In a four-page letter to top lawmakers, the top Justice Department official summarized key findings from Mueller's historic investigation. The probe, which ended as Mueller submitted his final report to Barr on Friday, has dogged the Trump administration and gripped the nation for nearly two years. Barr had the authority to decide what information to share with both Congress and the public, including whether they will see Mueller's full report.
In his letter, Barr breaks down two sections of Mueller's report: Russia's efforts to affect the 2016 election and whether the president obstructed justice. Trump's firing of former FBI Director James Comey and other actions throughout the probe raised concerns about the president trying to end the investigation.
While the president and his allies saw vindication in Barr's letter, Democrats questioned how Barr came to his conclusions and called for more information from Mueller's report. Citing "concerning discrepancies," House Judiciary Committee Chairman Jerry Nadler, D-N.Y., said he planned to call the attorney general to testify.
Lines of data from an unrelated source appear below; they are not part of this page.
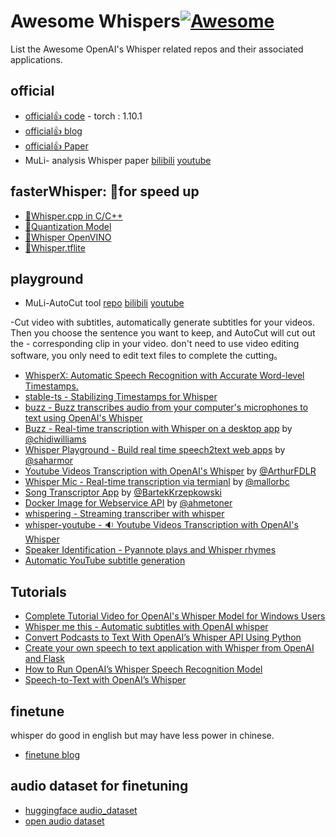 # Awesome Whispers[![Awesome](https://awesome.re/badge.svg)](https://awesome.re)

List the Awesome OpenAI's Whisper related repos and their associated applications.

## official
* [official👍 code](https://github.com/openai/whisper) - torch : 1.10.1
* [official👍 blog](https://openai.com/blog/whisper/)
* [official👍 Paper](https://cdn.openai.com/papers/whisper.pdf)
* MuLi- analysis Whisper paper [bilibili](https://www.bilibili.com/video/BV1VG4y1t74x/?spm_id_from=333.999.0.0) [youtube](https://www.youtube.com/watch?v=3eXCJd32UnM&t=1419s)

## fasterWhisper: 🚀for speed up
* [🚀Whisper.cpp in C/C++](https://github.com/ggerganov/whisper.cpp)  
* [🚀Quantization Model](https://github.com/MiscellaneousStuff/openai-whisper-cpu)
* [🚀Whisper OpenVINO](https://github.com/zhuzilin/whisper-openvino)
* [🚀Whisper.tflite](https://github.com/usefulsensors/openai-whisper)

## playground
* MuLi-AutoCut tool [repo]()     [bilibili](https://www.bilibili.com/video/BV1Pe4y1t7de/?spm_id_from=333.999.0.0)     [youtube](https://www.youtube.com/watch?v=PwVlvCPDnrI)

-Cut video with subtitles, automatically generate subtitles for your videos. Then you choose the sentence you want to keep, and AutoCut will cut out the - corresponding clip in your video. don't need to use video editing software, you only need to edit text files to complete the cutting。
* [WhisperX: Automatic Speech Recognition with Accurate Word-level Timestamps.](https://github.com/m-bain/whisperX)
* [stable-ts - Stabilizing Timestamps for Whisper](https://github.com/jianfch/stable-ts)
* [buzz - Buzz transcribes audio from your computer's microphones to text using OpenAI's Whisper](https://github.com/chidiwilliams/buzz)
* [Buzz - Real-time transcription with Whisper on a desktop app](https://github.com/chidiwilliams/buzz) by [@chidiwilliams](https://github.com/chidiwilliams)
* [Whisper Playground - Build real time speech2text web apps](https://github.com/saharmor/whisper-playground) by [@saharmor](https://github.com/saharmor)
* [Youtube Videos Transcription with OpenAI's Whisper](https://github.com/ArthurFDLR/whisper-youtube) by [@ArthurFDLR](https://github.com/ArthurFDLR)
* [Whisper Mic - Real-time transcription via termianl](https://github.com/mallorbc/whisper_mic) by [@mallorbc](https://github.com/mallorbc)
* [Song Transcriptor App](https://github.com/BartekKrzepkowski/Song_Transcriptor_App) by [@BartekKrzepkowski](https://github.com/BartekKrzepkowski)
* [Docker Image for Webservice API](https://github.com/ahmetoner/whisper-asr-webservice) by [@ahmetoner](https://github.com/ahmetoner)
* [whispering - Streaming transcriber with whisper](https://github.com/shirayu/whispering)
* [whisper-youtube - 🔉 Youtube Videos Transcription with OpenAI's Whisper](https://github.com/ArthurFDLR/whisper-youtube)
* [Speaker Identification - Pyannote plays and Whisper rhymes](https://github.com/Majdoddin/nlp)
* [Automatic YouTube subtitle generation](https://github.com/m1guelpf/yt-whisper)


## Tutorials
* [Complete Tutorial Video for OpenAI's Whisper Model for Windows Users](https://www.youtube.com/watch?v=msj3wuYf3d8)  
* [Whisper me this - Automatic subtitles with OpenAI whisper](https://github.com/altryne/whisper-me-this/)  
* [Convert Podcasts to Text With OpenAI’s Whisper API Using Python](https://betterprogramming.pub/openais-whisper-tutorial-42140dd696ee)
* [Create your own speech to text application with Whisper from OpenAI and Flask](https://blog.paperspace.com/whisper-openai-flask-application-deployment/)
* [How to Run OpenAI’s Whisper Speech Recognition Model](https://www.assemblyai.com/blog/how-to-run-openais-whisper-speech-recognition-model/)
* [Speech-to-Text with OpenAI’s Whisper](https://towardsdatascience.com/speech-to-text-with-openais-whisper-53d5cea9005e)

## finetune
whisper do good in english but may have less power in chinese.
* [finetune blog](https://huggingface.co/blog/fine-tune-whisper)

## audio dataset for finetuning
* [huggingface audio_dataset](https://huggingface.co/docs/datasets/audio_dataset)
* [open audio dataset](https://www.openslr.org/resources.php)


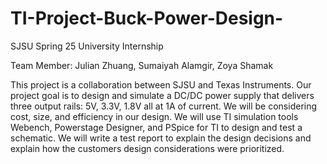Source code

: # TI-Project-Buck-Power-Design-
SJSU Spring 25 University Internship


Team Member:
Julian Zhuang,
Sumaiyah Alamgir,
Zoya Shamak

This project is a collaboration between SJSU and Texas Instruments. Our project goal is to design and simulate a DC/DC power supply that delivers three output rails: 5V, 3.3V, 1.8V all at 1A of current. We will be considering cost, size, and efficiency in our design. We will use TI simulation tools Webench, Powerstage Designer, and PSpice for TI to design and test a schematic. We will write a test report to explain the design decisions and explain how the customers design considerations were prioritized. 

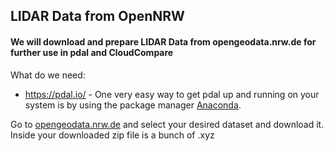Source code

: ## LIDAR Data from OpenNRW

#### We will download and prepare LIDAR Data from opengeodata.nrw.de for further use in pdal and CloudCompare

What do we need:
- https://pdal.io/ - One very easy way to get pdal up and running on your system is by using the package manager [Anaconda](https://www.anaconda.com/).

Go to [opengeodata.nrw.de](https://www.opengeodata.nrw.de/produkte/geobasis/dom/dom1l/) and select your desired dataset and download it. Inside  your downloaded zip file is a bunch of .xyz
<!--stackedit_data:
eyJoaXN0b3J5IjpbMTk0MTY0NjU0NywtNDc5MDA5NjBdfQ==
-->
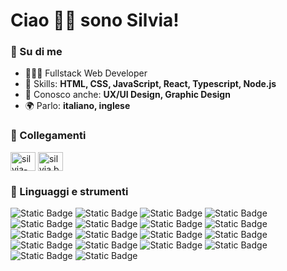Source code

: <h1 align="left">Ciao 👋🏻 sono Silvia!</h1>

<h3 align="left">📝 Su di me</h3>

- 👩🏻‍💻 Fullstack Web Developer
- 👾 Skills: **HTML, CSS, JavaScript, React, Typescript, Node.js**
- 💎 Conosco anche: **UX/UI Design, Graphic Design**
- 🌍 Parlo: **italiano, inglese**

<h3 align="left">🚀 Collegamenti</h3>
<p align="left">
<a href="https://linkedin.com/in/silvia-baffi" target="blank"><img align="center" src="https://raw.githubusercontent.com/rahuldkjain/github-profile-readme-generator/master/src/images/icons/Social/linked-in-alt.svg" alt="silvia-baffi" height="30" width="40" /></a>
 <a href="https://instagram.com/silvia.baffi" target="blank"><img align="center" src="https://raw.githubusercontent.com/rahuldkjain/github-profile-readme-generator/master/src/images/icons/Social/instagram.svg" alt="silvia.baffi" height="30" width="40" /></a>
</p>

<h3 align="left">🔬 Linguaggi e strumenti</h3>
<p align="left"> <img alt="Static Badge" src="https://img.shields.io/badge/HTML5-badge?style=for-the-badge&logo=html5&logoColor=white&color=%23E34F26">
 <img alt="Static Badge" src="https://img.shields.io/badge/css-badge?style=for-the-badge&logo=css&logoColor=white&color=%23663399">
 <img alt="Static Badge" src="https://img.shields.io/badge/JavaScript-badge?style=for-the-badge&logo=javascript&logoColor=white&logoSize=auto&color=%23F7DF1E">
 <img alt="Static Badge" src="https://img.shields.io/badge/react-badge?style=for-the-badge&logo=react&logoColor=white&color=%2361DAFB">
 <img alt="Static Badge" src="https://img.shields.io/badge/swr-badge?style=for-the-badge&logo=swr&color=%23000000">
<img alt="Static Badge" src="https://img.shields.io/badge/reactrouter-badge?style=for-the-badge&logo=reactrouter&logoColor=white&color=%23CA4245">
 <img alt="Static Badge" src="https://img.shields.io/badge/typescript-badge?style=for-the-badge&logo=typescript&logoColor=white&color=%233178C6">
 <img alt="Static Badge" src="https://img.shields.io/badge/node.js-badge?style=for-the-badge&logo=nodedotjs&logoColor=white&color=%235FA04E">
 <img alt="Static Badge" src="https://img.shields.io/badge/git-badge?style=for-the-badge&logo=git&logoColor=white&color=%23F05032">
 <img alt="Static Badge" src="https://img.shields.io/badge/NPM-badge?style=for-the-badge&logo=npm&color=%23CB3837">
 <img alt="Static Badge" src="https://img.shields.io/badge/eslint-badge?style=for-the-badge&logo=eslint&color=%234B32C3">
<img alt="Static Badge" src="https://img.shields.io/badge/prettier-badge?style=for-the-badge&logo=prettier&logoColor=white&color=%23F7B93E">
  <img alt="Static Badge" src="https://img.shields.io/badge/github-badge?style=for-the-badge&logo=github&color=%23181717">
 <img alt="Static Badge" src="https://img.shields.io/badge/figma-badge?style=for-the-badge&logo=figma&logoColor=white&color=%239633ff"> 
<img alt="Static Badge" src="https://img.shields.io/badge/ADOBE_PHOTOSHOP-white?style=for-the-badge&color=%232fa8ff">
<img alt="Static Badge" src="https://img.shields.io/badge/ADOBE_ILLUSTRATOR-white?style=for-the-badge&color=%23fe9b02">
<img alt="Static Badge" src="https://img.shields.io/badge/ADOBE_INDESIGN-white?style=for-the-badge&color=%23e94869">
 <img alt="Static Badge" src="https://img.shields.io/badge/canva-badge?style=for-the-badge&logo=canva&logoColor=white&logoSize=auto&color=%2300C4CC">
</p>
The attorney general says Mueller did not conclude whether Trump obstructed justice. He quotes the special counsel as stating, "while this report does not conclude that the President committed a crime, it also does not exonerate him." Barr concluded that he and Deputy Attorney General Rod Rosenstein "have concluded that the evidence developed during the Special Counsel's investigation is not sufficient to establish that the President committed an obstruction-of-justice offense."
The top Justice Department official also said the probe "did not find that the Trump campaign or anyone associated with it conspired or coordinated" with Russia. Barr quotes Mueller as writing: "[T]he investigation did not establish that members of the Trump Campaign conspired or coordinated with the Russian government in its election interference activities."
The attorney general also said Mueller did not find that the Trump campaign coordinated with Russia's cyberattacks on Democratic and Clinton campaign figures or the efforts to spread information obtained in the hacking incidents, "despite multiple offers from Russian-affiliated individuals to assist the Trump campaign." The president's son, Donald Trump Jr., has admitted that he took a meeting with a Russian lawyer after being offered dirt on former Secretary of State Hillary Clinton, his father's 2016 opponent.